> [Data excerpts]
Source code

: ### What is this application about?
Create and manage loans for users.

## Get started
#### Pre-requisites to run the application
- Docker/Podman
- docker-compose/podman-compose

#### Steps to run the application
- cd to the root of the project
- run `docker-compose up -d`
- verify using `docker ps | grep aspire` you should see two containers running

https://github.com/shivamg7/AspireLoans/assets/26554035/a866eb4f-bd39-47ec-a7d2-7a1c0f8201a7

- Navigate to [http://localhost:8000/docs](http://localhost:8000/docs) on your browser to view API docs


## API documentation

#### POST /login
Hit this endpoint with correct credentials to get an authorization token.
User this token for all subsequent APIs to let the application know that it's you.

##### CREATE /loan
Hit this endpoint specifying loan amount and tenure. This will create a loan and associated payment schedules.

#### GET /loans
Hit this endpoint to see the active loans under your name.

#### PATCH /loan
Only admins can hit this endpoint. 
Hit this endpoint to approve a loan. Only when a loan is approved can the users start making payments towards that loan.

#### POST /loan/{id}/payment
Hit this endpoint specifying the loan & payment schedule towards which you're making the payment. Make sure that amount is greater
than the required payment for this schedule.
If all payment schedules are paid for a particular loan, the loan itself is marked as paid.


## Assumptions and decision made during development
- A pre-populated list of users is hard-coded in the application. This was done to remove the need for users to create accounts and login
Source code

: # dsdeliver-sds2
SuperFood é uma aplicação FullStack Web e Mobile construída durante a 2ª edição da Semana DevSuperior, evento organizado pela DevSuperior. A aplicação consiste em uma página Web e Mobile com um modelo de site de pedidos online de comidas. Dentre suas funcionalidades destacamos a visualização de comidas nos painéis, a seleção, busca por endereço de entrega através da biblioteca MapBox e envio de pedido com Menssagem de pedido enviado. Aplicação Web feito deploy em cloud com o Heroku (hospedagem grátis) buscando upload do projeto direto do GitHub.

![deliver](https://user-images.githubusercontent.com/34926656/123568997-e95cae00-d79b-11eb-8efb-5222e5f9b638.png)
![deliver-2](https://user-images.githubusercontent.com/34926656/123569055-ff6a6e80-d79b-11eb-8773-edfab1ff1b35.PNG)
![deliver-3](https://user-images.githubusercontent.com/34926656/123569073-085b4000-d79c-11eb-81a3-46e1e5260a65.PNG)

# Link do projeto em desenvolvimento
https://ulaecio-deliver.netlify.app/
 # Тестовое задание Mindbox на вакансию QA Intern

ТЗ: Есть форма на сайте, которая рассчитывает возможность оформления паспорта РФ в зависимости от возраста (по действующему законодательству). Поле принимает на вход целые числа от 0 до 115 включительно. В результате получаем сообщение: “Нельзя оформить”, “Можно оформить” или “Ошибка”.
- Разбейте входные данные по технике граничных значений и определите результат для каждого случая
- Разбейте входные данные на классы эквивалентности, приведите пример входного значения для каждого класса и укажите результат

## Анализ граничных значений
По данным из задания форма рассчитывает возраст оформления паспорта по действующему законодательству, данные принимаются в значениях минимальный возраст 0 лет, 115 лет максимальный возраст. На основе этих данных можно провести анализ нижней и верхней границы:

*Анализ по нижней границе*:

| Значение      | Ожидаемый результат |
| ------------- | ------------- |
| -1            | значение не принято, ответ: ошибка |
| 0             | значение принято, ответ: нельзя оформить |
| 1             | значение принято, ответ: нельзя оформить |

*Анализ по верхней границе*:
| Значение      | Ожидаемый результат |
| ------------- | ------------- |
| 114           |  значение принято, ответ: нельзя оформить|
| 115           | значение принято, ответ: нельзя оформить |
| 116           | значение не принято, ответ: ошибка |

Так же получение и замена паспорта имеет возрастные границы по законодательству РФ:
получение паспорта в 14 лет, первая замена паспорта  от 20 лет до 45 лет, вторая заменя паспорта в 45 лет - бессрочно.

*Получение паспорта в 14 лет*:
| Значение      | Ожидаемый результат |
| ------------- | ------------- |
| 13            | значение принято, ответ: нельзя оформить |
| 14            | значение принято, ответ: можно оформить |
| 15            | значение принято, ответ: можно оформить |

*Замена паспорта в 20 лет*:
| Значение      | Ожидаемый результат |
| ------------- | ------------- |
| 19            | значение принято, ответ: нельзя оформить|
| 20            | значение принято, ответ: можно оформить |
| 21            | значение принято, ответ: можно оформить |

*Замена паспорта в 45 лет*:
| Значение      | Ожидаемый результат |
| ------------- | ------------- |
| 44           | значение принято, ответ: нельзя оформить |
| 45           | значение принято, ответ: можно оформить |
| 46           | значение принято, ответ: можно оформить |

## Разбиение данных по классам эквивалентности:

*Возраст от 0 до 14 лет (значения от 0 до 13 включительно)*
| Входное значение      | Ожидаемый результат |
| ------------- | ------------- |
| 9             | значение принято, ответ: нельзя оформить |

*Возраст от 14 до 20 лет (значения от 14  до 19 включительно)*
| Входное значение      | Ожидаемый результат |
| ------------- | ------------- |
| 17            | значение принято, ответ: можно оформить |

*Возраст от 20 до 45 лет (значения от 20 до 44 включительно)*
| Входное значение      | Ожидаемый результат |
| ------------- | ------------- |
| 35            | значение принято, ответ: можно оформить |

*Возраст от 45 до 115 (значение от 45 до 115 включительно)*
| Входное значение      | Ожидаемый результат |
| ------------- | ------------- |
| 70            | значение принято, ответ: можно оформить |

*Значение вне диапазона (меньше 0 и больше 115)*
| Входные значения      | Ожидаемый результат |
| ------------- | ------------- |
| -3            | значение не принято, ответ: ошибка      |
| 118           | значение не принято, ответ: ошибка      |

> [Task prompt]
Once you find the line with "- Navigate to" above, print it and every line after it up to and including the line with "Hit this endpoint with", exactly as written and nothing else.

> [Response to the task]
- Navigate to [http://localhost:8000/docs](http://localhost:8000/docs) on your browser to view API docs


## API documentation

#### POST /login
Hit this endpoint with correct credentials to get an authorization token.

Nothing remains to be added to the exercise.